Requirement:
Please output every record exactly, keeping each line as it is.

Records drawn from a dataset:
Segment Open
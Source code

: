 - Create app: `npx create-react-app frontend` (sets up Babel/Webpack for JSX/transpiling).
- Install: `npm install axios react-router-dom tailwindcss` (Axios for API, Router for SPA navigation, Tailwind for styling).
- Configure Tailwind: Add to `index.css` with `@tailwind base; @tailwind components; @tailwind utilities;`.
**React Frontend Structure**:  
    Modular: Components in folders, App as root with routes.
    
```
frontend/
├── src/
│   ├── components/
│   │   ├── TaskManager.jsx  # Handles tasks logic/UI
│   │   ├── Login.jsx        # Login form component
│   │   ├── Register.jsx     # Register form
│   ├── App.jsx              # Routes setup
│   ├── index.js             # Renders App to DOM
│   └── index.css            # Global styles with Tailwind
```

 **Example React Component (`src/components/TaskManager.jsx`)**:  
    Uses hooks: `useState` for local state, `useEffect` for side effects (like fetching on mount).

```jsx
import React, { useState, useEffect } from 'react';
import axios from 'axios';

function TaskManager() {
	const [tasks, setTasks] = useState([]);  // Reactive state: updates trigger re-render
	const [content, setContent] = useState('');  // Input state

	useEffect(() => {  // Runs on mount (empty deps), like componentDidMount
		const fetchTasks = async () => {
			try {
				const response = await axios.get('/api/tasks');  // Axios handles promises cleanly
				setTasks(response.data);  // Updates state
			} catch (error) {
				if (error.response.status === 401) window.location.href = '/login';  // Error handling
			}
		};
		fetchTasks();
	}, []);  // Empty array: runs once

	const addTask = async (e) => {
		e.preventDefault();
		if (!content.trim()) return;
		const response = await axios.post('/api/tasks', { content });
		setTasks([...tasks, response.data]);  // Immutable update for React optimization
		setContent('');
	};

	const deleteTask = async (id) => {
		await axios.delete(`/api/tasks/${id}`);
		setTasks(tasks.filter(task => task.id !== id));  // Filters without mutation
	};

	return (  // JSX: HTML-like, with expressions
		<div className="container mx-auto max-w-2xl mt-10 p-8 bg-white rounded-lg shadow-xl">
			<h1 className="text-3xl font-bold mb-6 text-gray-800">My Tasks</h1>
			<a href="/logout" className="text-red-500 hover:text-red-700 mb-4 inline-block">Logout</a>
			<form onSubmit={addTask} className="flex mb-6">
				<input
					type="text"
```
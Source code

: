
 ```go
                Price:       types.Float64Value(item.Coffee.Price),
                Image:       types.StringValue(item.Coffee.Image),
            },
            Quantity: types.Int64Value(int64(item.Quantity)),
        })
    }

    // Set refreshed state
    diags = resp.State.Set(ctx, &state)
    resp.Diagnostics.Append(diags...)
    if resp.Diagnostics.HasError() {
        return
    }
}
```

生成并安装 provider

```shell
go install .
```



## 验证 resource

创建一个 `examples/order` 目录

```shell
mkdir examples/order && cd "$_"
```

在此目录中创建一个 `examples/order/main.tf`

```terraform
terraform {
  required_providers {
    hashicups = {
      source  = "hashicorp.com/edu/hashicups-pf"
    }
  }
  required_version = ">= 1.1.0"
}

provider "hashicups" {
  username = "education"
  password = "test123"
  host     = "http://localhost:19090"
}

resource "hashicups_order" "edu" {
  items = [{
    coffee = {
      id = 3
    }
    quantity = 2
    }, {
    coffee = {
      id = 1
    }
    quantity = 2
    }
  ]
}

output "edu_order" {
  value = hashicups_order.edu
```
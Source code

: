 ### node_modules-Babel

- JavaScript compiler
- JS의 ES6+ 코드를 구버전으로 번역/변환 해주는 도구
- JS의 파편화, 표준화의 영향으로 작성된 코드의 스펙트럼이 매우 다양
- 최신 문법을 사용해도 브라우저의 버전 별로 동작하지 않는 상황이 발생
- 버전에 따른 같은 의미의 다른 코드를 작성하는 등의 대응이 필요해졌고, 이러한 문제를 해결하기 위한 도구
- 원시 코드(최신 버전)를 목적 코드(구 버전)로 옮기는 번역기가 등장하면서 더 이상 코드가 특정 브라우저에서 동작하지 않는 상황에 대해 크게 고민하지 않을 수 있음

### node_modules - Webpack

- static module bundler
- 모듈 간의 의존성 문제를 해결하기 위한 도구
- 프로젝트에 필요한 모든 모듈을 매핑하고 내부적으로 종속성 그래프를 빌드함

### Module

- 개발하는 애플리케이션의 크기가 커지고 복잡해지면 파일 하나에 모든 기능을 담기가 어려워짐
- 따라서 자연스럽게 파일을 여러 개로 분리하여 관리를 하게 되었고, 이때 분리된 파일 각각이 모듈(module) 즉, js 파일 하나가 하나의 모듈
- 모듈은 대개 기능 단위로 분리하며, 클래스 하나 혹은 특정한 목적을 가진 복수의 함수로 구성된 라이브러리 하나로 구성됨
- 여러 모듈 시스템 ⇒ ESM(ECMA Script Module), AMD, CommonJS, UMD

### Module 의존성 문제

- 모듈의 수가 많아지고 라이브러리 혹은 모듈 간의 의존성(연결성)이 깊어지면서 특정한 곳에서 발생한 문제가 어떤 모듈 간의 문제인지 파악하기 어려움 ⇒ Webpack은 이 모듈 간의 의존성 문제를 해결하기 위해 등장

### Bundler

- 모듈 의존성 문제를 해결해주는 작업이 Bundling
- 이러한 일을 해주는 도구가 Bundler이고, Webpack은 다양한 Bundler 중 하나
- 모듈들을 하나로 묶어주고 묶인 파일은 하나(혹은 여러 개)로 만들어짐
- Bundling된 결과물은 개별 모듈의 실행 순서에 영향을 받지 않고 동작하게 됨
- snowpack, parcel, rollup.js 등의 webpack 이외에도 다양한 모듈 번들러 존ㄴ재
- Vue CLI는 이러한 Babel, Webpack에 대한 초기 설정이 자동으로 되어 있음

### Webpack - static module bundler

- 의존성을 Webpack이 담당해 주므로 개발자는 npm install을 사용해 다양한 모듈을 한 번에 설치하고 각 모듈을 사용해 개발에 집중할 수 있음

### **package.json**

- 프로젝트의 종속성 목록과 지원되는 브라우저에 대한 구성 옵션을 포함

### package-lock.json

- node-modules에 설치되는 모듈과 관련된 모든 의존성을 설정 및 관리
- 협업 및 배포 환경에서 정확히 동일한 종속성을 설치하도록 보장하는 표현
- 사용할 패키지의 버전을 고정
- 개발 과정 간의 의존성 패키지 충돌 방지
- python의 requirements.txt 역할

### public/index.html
Segment Closed
Task solution:
Source code

: - Create app: `npx create-react-app frontend` (sets up Babel/Webpack for JSX/transpiling).
- Install: `npm install axios react-router-dom tailwindcss` (Axios for API, Router for SPA navigation, Tailwind for styling).
- Configure Tailwind: Add to `index.css` with `@tailwind base; @tailwind components; @tailwind utilities;`.
**React Frontend Structure**:  
    Modular: Components in folders, App as root with routes.
    
```
frontend/
├── src/
│   ├── components/
│   │   ├── TaskManager.jsx  # Handles tasks logic/UI
│   │   ├── Login.jsx        # Login form component
│   │   ├── Register.jsx     # Register form
│   ├── App.jsx              # Routes setup
│   ├── index.js             # Renders App to DOM
│   └── index.css            # Global styles with Tailwind
```

 **Example React Component (`src/components/TaskManager.jsx`)**:  
    Uses hooks: `useState` for local state, `useEffect` for side effects (like fetching on mount).

```jsx
import React, { useState, useEffect } from 'react';
import axios from 'axios';

function TaskManager() {
	const [tasks, setTasks] = useState([]);  // Reactive state: updates trigger re-render
	const [content, setContent] = useState('');  // Input state

	useEffect(() => {  // Runs on mount (empty deps), like componentDidMount
		const fetchTasks = async () => {
			try {
				const response = await axios.get('/api/tasks');  // Axios handles promises cleanly
				setTasks(response.data);  // Updates state
			} catch (error) {
				if (error.response.status === 401) window.location.href = '/login';  // Error handling
			}
		};
		fetchTasks();
	}, []);  // Empty array: runs once

	const addTask = async (e) => {
		e.preventDefault();
		if (!content.trim()) return;
		const response = await axios.post('/api/tasks', { content });
		setTasks([...tasks, response.data]);  // Immutable update for React optimization
		setContent('');
	};

	const deleteTask = async (id) => {
		await axios.delete(`/api/tasks/${id}`);
		setTasks(tasks.filter(task => task.id !== id));  // Filters without mutation
	};

	return (  // JSX: HTML-like, with expressions
		<div className="container mx-auto max-w-2xl mt-10 p-8 bg-white rounded-lg shadow-xl">
			<h1 className="text-3xl font-bold mb-6 text-gray-800">My Tasks</h1>
			<a href="/logout" className="text-red-500 hover:text-red-700 mb-4 inline-block">Logout</a>
			<form onSubmit={addTask} className="flex mb-6">
				<input
					type="text"
```
Source code

:
 ```go
                Price:       types.Float64Value(item.Coffee.Price),
                Image:       types.StringValue(item.Coffee.Image),
            },
            Quantity: types.Int64Value(int64(item.Quantity)),
        })
    }

    // Set refreshed state
    diags = resp.State.Set(ctx, &state)
    resp.Diagnostics.Append(diags...)
    if resp.Diagnostics.HasError() {
        return
    }
}
```

生成并安装 provider

```shell
go install .
```



## 验证 resource

创建一个 `examples/order` 目录

```shell
mkdir examples/order && cd "$_"
```

在此目录中创建一个 `examples/order/main.tf`

```terraform
terraform {
  required_providers {
    hashicups = {
      source  = "hashicorp.com/edu/hashicups-pf"
    }
  }
  required_version = ">= 1.1.0"
}

provider "hashicups" {
  username = "education"
  password = "test123"
  host     = "http://localhost:19090"
}

resource "hashicups_order" "edu" {
  items = [{
    coffee = {
      id = 3
    }
    quantity = 2
    }, {
    coffee = {
      id = 1
    }
    quantity = 2
    }
  ]
}

output "edu_order" {
  value = hashicups_order.edu
```
Source code

: ### node_modules-Babel

- JavaScript compiler
- JS의 ES6+ 코드를 구버전으로 번역/변환 해주는 도구
- JS의 파편화, 표준화의 영향으로 작성된 코드의 스펙트럼이 매우 다양
- 최신 문법을 사용해도 브라우저의 버전 별로 동작하지 않는 상황이 발생
- 버전에 따른 같은 의미의 다른 코드를 작성하는 등의 대응이 필요해졌고, 이러한 문제를 해결하기 위한 도구
- 원시 코드(최신 버전)를 목적 코드(구 버전)로 옮기는 번역기가 등장하면서 더 이상 코드가 특정 브라우저에서 동작하지 않는 상황에 대해 크게 고민하지 않을 수 있음

### node_modules - Webpack

- static module bundler
- 모듈 간의 의존성 문제를 해결하기 위한 도구
- 프로젝트에 필요한 모든 모듈을 매핑하고 내부적으로 종속성 그래프를 빌드함

### Module

- 개발하는 애플리케이션의 크기가 커지고 복잡해지면 파일 하나에 모든 기능을 담기가 어려워짐
- 따라서 자연스럽게 파일을 여러 개로 분리하여 관리를 하게 되었고, 이때 분리된 파일 각각이 모듈(module) 즉, js 파일 하나가 하나의 모듈
- 모듈은 대개 기능 단위로 분리하며, 클래스 하나 혹은 특정한 목적을 가진 복수의 함수로 구성된 라이브러리 하나로 구성됨
- 여러 모듈 시스템 ⇒ ESM(ECMA Script Module), AMD, CommonJS, UMD

### Module 의존성 문제

- 모듈의 수가 많아지고 라이브러리 혹은 모듈 간의 의존성(연결성)이 깊어지면서 특정한 곳에서 발생한 문제가 어떤 모듈 간의 문제인지 파악하기 어려움 ⇒ Webpack은 이 모듈 간의 의존성 문제를 해결하기 위해 등장

### Bundler

- 모듈 의존성 문제를 해결해주는 작업이 Bundling
- 이러한 일을 해주는 도구가 Bundler이고, Webpack은 다양한 Bundler 중 하나
- 모듈들을 하나로 묶어주고 묶인 파일은 하나(혹은 여러 개)로 만들어짐
- Bundling된 결과물은 개별 모듈의 실행 순서에 영향을 받지 않고 동작하게 됨
- snowpack, parcel, rollup.js 등의 webpack 이외에도 다양한 모듈 번들러 존ㄴ재
- Vue CLI는 이러한 Babel, Webpack에 대한 초기 설정이 자동으로 되어 있음

### Webpack - static module bundler

- 의존성을 Webpack이 담당해 주므로 개발자는 npm install을 사용해 다양한 모듈을 한 번에 설치하고 각 모듈을 사용해 개발에 집중할 수 있음

### **package.json**

- 프로젝트의 종속성 목록과 지원되는 브라우저에 대한 구성 옵션을 포함

### package-lock.json

- node-modules에 설치되는 모듈과 관련된 모든 의존성을 설정 및 관리
- 협업 및 배포 환경에서 정확히 동일한 종속성을 설치하도록 보장하는 표현
- 사용할 패키지의 버전을 고정
- 개발 과정 간의 의존성 패키지 충돌 방지
- python의 requirements.txt 역할

### public/index.html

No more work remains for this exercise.